For DICE, this is slightly problematic. In particular, because the 2080 Ti is the top-end RTX GPU and the RTX 2080 and RTX 2070 will be subsequent steps down in terms of performance. The implementation of ray-tracing in Battlefield V looks fantastic, although there’s still a ways to go in terms of optimising performance. This is the next step for DICE, who have now admitted they may need to dial some settings down and do some fine-tuning in order to get stable performance on the upcoming Nvidia RTX 20 Series GPUs.
"What I think that we will do is take a pass on the levels and see if there is something that sticks out," said Christian Holmquist, DICE technical director, during an interview with Tom's Hardware.
"Because the materials are not tweaked for ray tracing, but sometimes they may show off something that's too strong or something that was not directly intended. But otherwise, we won't change the levels-they'll be as they are.
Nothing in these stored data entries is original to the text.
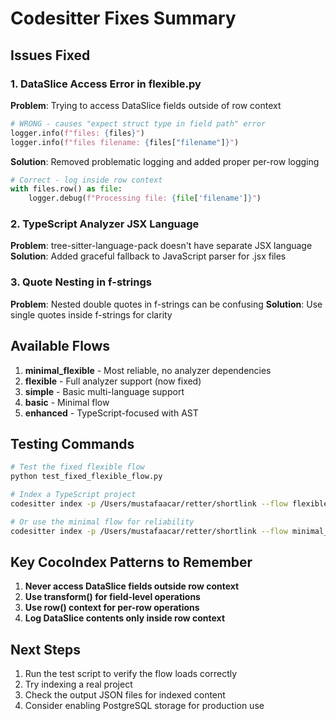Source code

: # Codesitter Fixes Summary

## Issues Fixed

### 1. DataSlice Access Error in flexible.py
**Problem**: Trying to access DataSlice fields outside of row context
```python
# WRONG - causes "expect struct type in field path" error
logger.info(f"files: {files}")
logger.info(f"files filename: {files["filename"]}")
```

**Solution**: Removed problematic logging and added proper per-row logging
```python
# Correct - log inside row context
with files.row() as file:
    logger.debug(f"Processing file: {file['filename']}")
```

### 2. TypeScript Analyzer JSX Language
**Problem**: tree-sitter-language-pack doesn't have separate JSX language
**Solution**: Added graceful fallback to JavaScript parser for .jsx files

### 3. Quote Nesting in f-strings
**Problem**: Nested double quotes in f-strings can be confusing
**Solution**: Use single quotes inside f-strings for clarity

## Available Flows

1. **minimal_flexible** - Most reliable, no analyzer dependencies
2. **flexible** - Full analyzer support (now fixed)
3. **simple** - Basic multi-language support
4. **basic** - Minimal flow
5. **enhanced** - TypeScript-focused with AST

## Testing Commands

```bash
# Test the fixed flexible flow
python test_fixed_flexible_flow.py

# Index a TypeScript project
codesitter index -p /Users/mustafaacar/retter/shortlink --flow flexible

# Or use the minimal flow for reliability
codesitter index -p /Users/mustafaacar/retter/shortlink --flow minimal_flexible
```

## Key CocoIndex Patterns to Remember

1. **Never access DataSlice fields outside row context**
2. **Use transform() for field-level operations**
3. **Use row() context for per-row operations**
4. **Log DataSlice contents only inside row context**

## Next Steps

1. Run the test script to verify the flow loads correctly
2. Try indexing a real project
3. Check the output JSON files for indexed content
4. Consider enabling PostgreSQL storage for production use
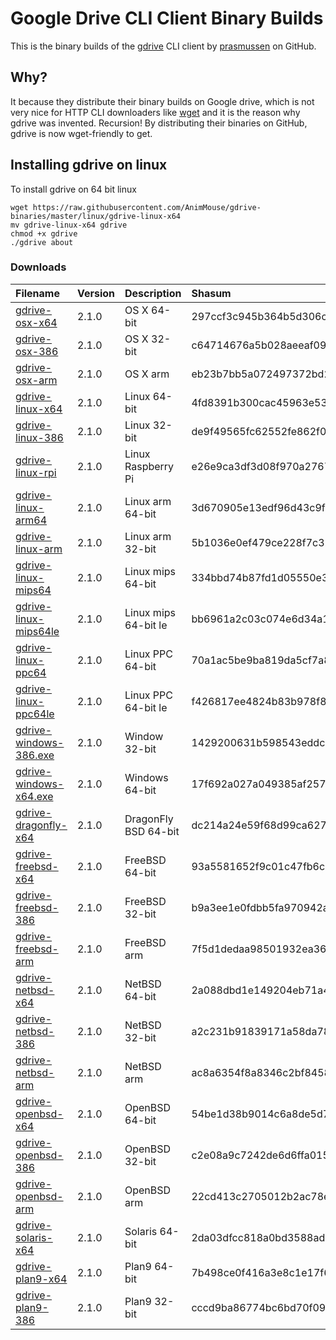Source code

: # Google Drive CLI Client Binary Builds
This is the binary builds of the [gdrive](https://github.com/prasmussen/gdrive) CLI client by [prasmussen](https://github.com/prasmussen) on GitHub.
## Why?
It because they distribute their binary builds on Google drive, which is not very nice for HTTP CLI downloaders like [wget](https://www.gnu.org/software/wget/) and it is the reason why gdrive was invented. Recursion! By distributing their binaries on GitHub, gdrive is now wget-friendly to get.
## Installing gdrive on linux
To install gdrive on 64 bit linux
```
wget https://raw.githubusercontent.com/AnimMouse/gdrive-binaries/master/linux/gdrive-linux-x64
mv gdrive-linux-x64 gdrive
chmod +x gdrive
./gdrive about
```
### Downloads
| Filename               | Version | Description        | Shasum                                   |
|:-----------------------|:--------|:-------------------|:-----------------------------------------|
| [gdrive-osx-x64](https://raw.githubusercontent.com/AnimMouse/gdrive-binaries/master/osx/gdrive-osx-x64) | 2.1.0 | OS X 64-bit | 297ccf3c945b364b5d306cef335ba44b0900e927 |
| [gdrive-osx-386](https://raw.githubusercontent.com/AnimMouse/gdrive-binaries/master/osx/gdrive-osx-386) | 2.1.0 | OS X 32-bit | c64714676a5b028aeeaf09e5f3b84d363e0ec7ed |
| [gdrive-osx-arm](https://raw.githubusercontent.com/AnimMouse/gdrive-binaries/master/osx/gdrive-osx-arm) | 2.1.0 | OS X arm | eb23b7bb5a072497372bd253e8fc8353bec8a64c |
| [gdrive-linux-x64](https://raw.githubusercontent.com/AnimMouse/gdrive-binaries/master/linux/gdrive-linux-x64) | 2.1.0 | Linux 64-bit | 4fd8391b300cac45963e53da44dcfe68da08d843 |
| [gdrive-linux-386](https://raw.githubusercontent.com/AnimMouse/gdrive-binaries/master/linux/gdrive-linux-386) | 2.1.0 | Linux 32-bit | de9f49565fc62552fe862f08f84694ab4653adc2 |
| [gdrive-linux-rpi](https://raw.githubusercontent.com/AnimMouse/gdrive-binaries/master/linux/gdrive-linux-rpi) | 2.1.0 | Linux Raspberry Pi | e26e9ca3df3d08f970a276782ac5e92731c85467 |
| [gdrive-linux-arm64](https://raw.githubusercontent.com/AnimMouse/gdrive-binaries/master/linux/gdrive-linux-arm64) | 2.1.0 | Linux arm 64-bit | 3d670905e13edf96d43c9f97293bdba62c740926 |
| [gdrive-linux-arm](https://raw.githubusercontent.com/AnimMouse/gdrive-binaries/master/linux/gdrive-linux-arm) | 2.1.0 | Linux arm 32-bit | 5b1036e0ef479ce228f7c32d1adfdc3840d71d10 |
| [gdrive-linux-mips64](https://raw.githubusercontent.com/AnimMouse/gdrive-binaries/master/linux/gdrive-linux-mips64) | 2.1.0 | Linux mips 64-bit | 334bbd74b87fd1d05550e366724fe8e3c9e61ca4 |
| [gdrive-linux-mips64le](https://raw.githubusercontent.com/AnimMouse/gdrive-binaries/master/linux/gdrive-linux-mipsle) | 2.1.0 | Linux mips 64-bit le | bb6961a2c03c074e6d34a1ec280cc69f5d5002f5 |
| [gdrive-linux-ppc64](https://raw.githubusercontent.com/AnimMouse/gdrive-binaries/master/linux/gdrive-linux-ppc64) | 2.1.0 | Linux PPC 64-bit | 70a1ac5be9ba819da5cf7a8dbd513805a26509ac |
| [gdrive-linux-ppc64le](https://raw.githubusercontent.com/AnimMouse/gdrive-binaries/master/linux/gdrive-linux-ppc64le) | 2.1.0 | Linux PPC 64-bit le | f426817ee4824b83b978f82f8e72eac6db92f2d1 |
| [gdrive-windows-386.exe](https://raw.githubusercontent.com/AnimMouse/gdrive-binaries/master/windows/gdrive-windows-386.exe) | 2.1.0 | Window 32-bit | 1429200631b598543eddc3df3487117cad95adbb |
| [gdrive-windows-x64.exe](https://raw.githubusercontent.com/AnimMouse/gdrive-binaries/master/windows/gdrive-windows-x64.exe) | 2.1.0 | Windows 64-bit | 17f692a027a049385af2576503cd376593cc87b7 |
| [gdrive-dragonfly-x64](https://raw.githubusercontent.com/AnimMouse/gdrive-binaries/master/dragonfly/gdrive-dragonfly-x64) | 2.1.0 | DragonFly BSD 64-bit | dc214a24e59f68d99ca62757d99099051f83804a |
| [gdrive-freebsd-x64](https://raw.githubusercontent.com/AnimMouse/gdrive-binaries/master/freebsd/gdrive-freebsd-x64) | 2.1.0 | FreeBSD 64-bit | 93a5581652f9c01c47fb6c16e8ae655182f265da |
| [gdrive-freebsd-386](https://raw.githubusercontent.com/AnimMouse/gdrive-binaries/master/freebsd/gdrive-freebsd-386) | 2.1.0 | FreeBSD 32-bit | b9a3ee1e0fdbb5fa970942ab89b354ee863a5758 |
| [gdrive-freebsd-arm](https://raw.githubusercontent.com/AnimMouse/gdrive-binaries/master/freebsd/gdrive-freebsd-arm) | 2.1.0 | FreeBSD arm | 7f5d1dedaa98501932ea368f2baba240da0b00d8 |
| [gdrive-netbsd-x64](https://raw.githubusercontent.com/AnimMouse/gdrive-binaries/master/netbsd/gdrive-netbsd-x64) | 2.1.0 | NetBSD 64-bit | 2a088dbd1e149204eb71a47ade109816983fe53f |
| [gdrive-netbsd-386](https://raw.githubusercontent.com/AnimMouse/gdrive-binaries/master/netbsd/gdrive-netbsd-386) | 2.1.0 | NetBSD 32-bit | a2c231b91839171a58da780657c445d4a1430537 |
| [gdrive-netbsd-arm](https://raw.githubusercontent.com/AnimMouse/gdrive-binaries/master/netbsd/gdrive-netbsd-arm) | 2.1.0 | NetBSD arm | ac8a6354f8a8346c2bf84585e14f4a2cc69451db |
| [gdrive-openbsd-x64](https://raw.githubusercontent.com/AnimMouse/gdrive-binaries/master/openbsd/gdrive-openbsd-x64) | 2.1.0 | OpenBSD 64-bit | 54be1d38b9014c6a8de5d71233cd6f208c27ac1c |
| [gdrive-openbsd-386](https://raw.githubusercontent.com/AnimMouse/gdrive-binaries/master/openbsd/gdrive-openbsd-386) | 2.1.0 | OpenBSD 32-bit | c2e08a9c7242de6d6ffa01598425fea0550076b8 |
| [gdrive-openbsd-arm](https://raw.githubusercontent.com/AnimMouse/gdrive-binaries/master/openbsd/gdrive-openbsd-arm) | 2.1.0 | OpenBSD arm | 22cd413c2705012b2ac78e64cc9f2b5bfa96dbea |
| [gdrive-solaris-x64](https://raw.githubusercontent.com/AnimMouse/gdrive-binaries/master/solaris/gdrive-solaris-x64) | 2.1.0 | Solaris 64-bit | 2da03dfcc818a0bd3588ad850349a5a2554913fb |
| [gdrive-plan9-x64](https://raw.githubusercontent.com/AnimMouse/gdrive-binaries/master/plan9/gdrive-plan9-x64) | 2.1.0 | Plan9 64-bit | 7b498ce0f416a3e8c1e17f603d21a3e84c1a9283 |
| [gdrive-plan9-386](https://raw.githubusercontent.com/AnimMouse/gdrive-binaries/master/plan9/gdrive-plan9-386) | 2.1.0 | Plan9 32-bit | cccd9ba86774bc6bd70f092158e2fcafa94601c0 |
And then we might need to change some parameters in the ray tracing engine itself to maybe tone something down a little bit."
From the sounds of things, DICE dialed everything up to 11, Spinal Tap-style, for the purposes of demoing the ray-tracing technology, but the end product is going to need a little tweaking in order to ensure a stable frame. It comes about due to some surfaces being more reflective than others. For example, glass bricks next to a river could cause the frame rate to tank as it attempts to compute the bouncing rays of light. DICE just needs to identify these problem areas and tone down the ray-tracing effects somewhat. The end result probably won’t even look very different to the demos we’ve seen, at least during motion. If you were hoping to see the map reflected in your enemies’ eyes though, you may perhaps need to rejig your expectations.
Whatever happens, Battlefield V’s ray-tracing is probably going to be quite a culture shock for enthusiast gamers used to high resolution and/or high frame rate gaming. I suspect most GTX 1080 Ti owners making the jump to the RTX 2080 Ti aren’t sitting around gaming on 1080p/60Hz monitors, so sacrifices will have to be made for those sumptuous reflections.
With the news that DICE is looking to tone down ray-tracing effects for Battlefield V, how do you think the lesser GeForce RTX 20-Series GPUs are going to hold up?